Позвонила в поликлинику, записалась к терапевту. Кашель прошёл сам, но я всё-таки сходила. Потому что мне очень нужно было знать, что я могу. Что я не та, которую мама описала в записке – та, которая «сама не пойдёт».
По утрам я просыпалась и первые секунды ждала щелчка замка. Его не было. Было тихо. Батареи гудели, кофе остывал в чашке, Варя шуршала одеялом в соседней комнате. Я привыкала к этой тишине. Или пыталась. Странно – я же этого хотела? Почему тогда так пусто?
По вечерам было ещё тише. Очень тихо. Варя засыпала в девять. Я садилась за ноутбук, дорисовывала медведя. Он нашёл берлогу – на обложке он стоял перед входом, маленький, один, и за ним – весь лес, тёмный и большой. Я нарисовала ему глаза – не грустные и не весёлые. Просто спокойные. Такие, какие хотела бы видеть у себя.
В среду мама прислала сообщение. Не позвонила – написала. Три слова: «Варе клубничный йогурт». Я прочитала и долго сидела с телефоном в руке. Потом ответила: «Куплю». И купила.
Света позвонила в пятницу.
– Ну? Как ты там?
– Нормально. Тихо.
– Тихо – это хорошо?
Я подумала. А ведь и правда – как?
– Тихо – это честно.
– Лид, а ты вообще в порядке?
– Не знаю, Свет. Вот честно – не знаю.
Она помолчала.
– Ты всё правильно сделала.
Я знала, что правильно. Но от «правильно» не становилось ни легче, ни лучше.

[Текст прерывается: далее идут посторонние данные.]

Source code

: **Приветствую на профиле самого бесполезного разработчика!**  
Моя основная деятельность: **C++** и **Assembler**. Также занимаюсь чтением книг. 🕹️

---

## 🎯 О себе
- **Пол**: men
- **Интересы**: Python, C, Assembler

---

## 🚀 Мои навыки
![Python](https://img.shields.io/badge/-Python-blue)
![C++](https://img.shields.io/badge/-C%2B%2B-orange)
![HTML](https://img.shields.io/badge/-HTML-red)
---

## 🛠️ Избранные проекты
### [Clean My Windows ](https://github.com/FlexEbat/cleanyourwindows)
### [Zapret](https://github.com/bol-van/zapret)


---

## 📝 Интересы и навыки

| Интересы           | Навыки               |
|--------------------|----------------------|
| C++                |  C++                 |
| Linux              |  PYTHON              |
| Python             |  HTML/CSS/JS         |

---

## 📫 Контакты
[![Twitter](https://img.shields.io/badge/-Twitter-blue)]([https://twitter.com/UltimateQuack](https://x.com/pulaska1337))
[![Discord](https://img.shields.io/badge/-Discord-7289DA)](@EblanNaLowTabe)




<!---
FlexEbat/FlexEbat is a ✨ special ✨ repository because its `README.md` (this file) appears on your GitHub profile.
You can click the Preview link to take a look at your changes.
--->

Вечером я мыла посуду и машинально переставила банки на полке. Сахар вправо, крупы влево. Руки сделали это сами. Я замерла, посмотрела на полку – и поняла, что поставила так, как ставила мама. Не как я ставлю обычно. Как она.
Я не стала переставлять обратно.
Перед сном прошла в гостиную. Кресло стояло у окна, пустое. Плед лежал на нём, рыжий, с белыми полосами. Край распущен. Нитка свисала до пола, и я наклонилась, подняла её. Намотала на палец. Нитка была колкая, тёплая, мягкая – всё одновременно.
Я могла бы довязать. Я умела – мама научила, давно, ещё в школе. Но я не стала. Это был её плед, и довязать его должна была она сама.
Она вернётся. Или не вернётся. Я не знала. Знала только, что завтра утром не раздастся щелчок замка в восемь. Не будет голоса «Лидочка, это я!» и запаха укропа из пакета. Банки останутся там, где я их поставлю.
Будет тишина. И кофе. И Варя. И медведь на обложке.
Я отпустила нитку. Она упала на пол, золотая в свете ночника. Кресло было пустым. Я стояла рядом.
Тихо. Честно. Пусто.
И это мой выбор.
Кто-то прочитает эту историю и скажет: Лида — неблагодарная. А кто-то скажет: наконец-то. И оба будут правы.